Ahmadinejad's newest effort in cultural repression extends beyond music:
The latest media ban also includes censorship of content of films.I have to assume the people in Iran are sharp enough to see the irony in his referring to the United States as an "arrogant power."
"Supervision of content from films, TV series and their voice-overs is emphasized in order to support spiritual cinema and to eliminate triteness and violence," the council said in a statement on its Web site explaining its October ruling.
The council has also issued a ban on foreign movies that promote "arrogant powers," an apparent reference to the United States.

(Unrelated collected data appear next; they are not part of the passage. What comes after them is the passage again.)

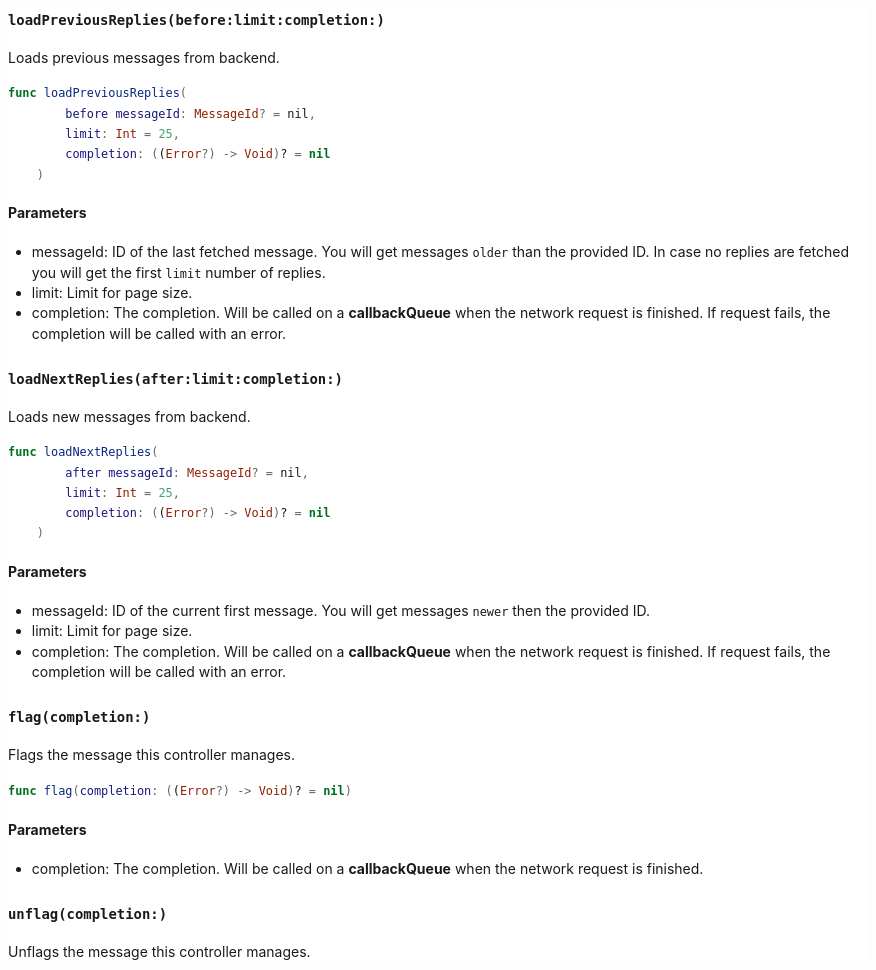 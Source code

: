 ### `loadPreviousReplies(before:limit:completion:)`

Loads previous messages from backend.

``` swift
func loadPreviousReplies(
        before messageId: MessageId? = nil,
        limit: Int = 25,
        completion: ((Error?) -> Void)? = nil
    ) 
```

#### Parameters

  - messageId: ID of the last fetched message. You will get messages `older` than the provided ID. In case no replies are fetched you will get the first `limit` number of replies.
  - limit: Limit for page size.
  - completion: The completion. Will be called on a **callbackQueue** when the network request is finished. If request fails, the completion will be called with an error.

### `loadNextReplies(after:limit:completion:)`

Loads new messages from backend.

``` swift
func loadNextReplies(
        after messageId: MessageId? = nil,
        limit: Int = 25,
        completion: ((Error?) -> Void)? = nil
    ) 
```

#### Parameters

  - messageId: ID of the current first message. You will get messages `newer` then the provided ID.
  - limit: Limit for page size.
  - completion: The completion. Will be called on a **callbackQueue** when the network request is finished. If request fails, the completion will be called with an error.

### `flag(completion:)`

Flags the message this controller manages.

``` swift
func flag(completion: ((Error?) -> Void)? = nil) 
```

#### Parameters

  - completion: The completion. Will be called on a **callbackQueue** when the network request is finished.

### `unflag(completion:)`

Unflags the message this controller manages.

Quite aside from this exclusion of Western influence, there's this notion of eliminating triteness from TV and movies. Well, I'm rather opposed to triteness myself, but you know if you try to make a law against triteness, triteness itself becomes a political protest. (Remember Mu Mu?) I love the idea that playing "Careless Whisper" and acting like an idiot on television are now subversive acts. The government, purveying seriousness, can now be affronted with silliness. Now there is risk and passion in foolery.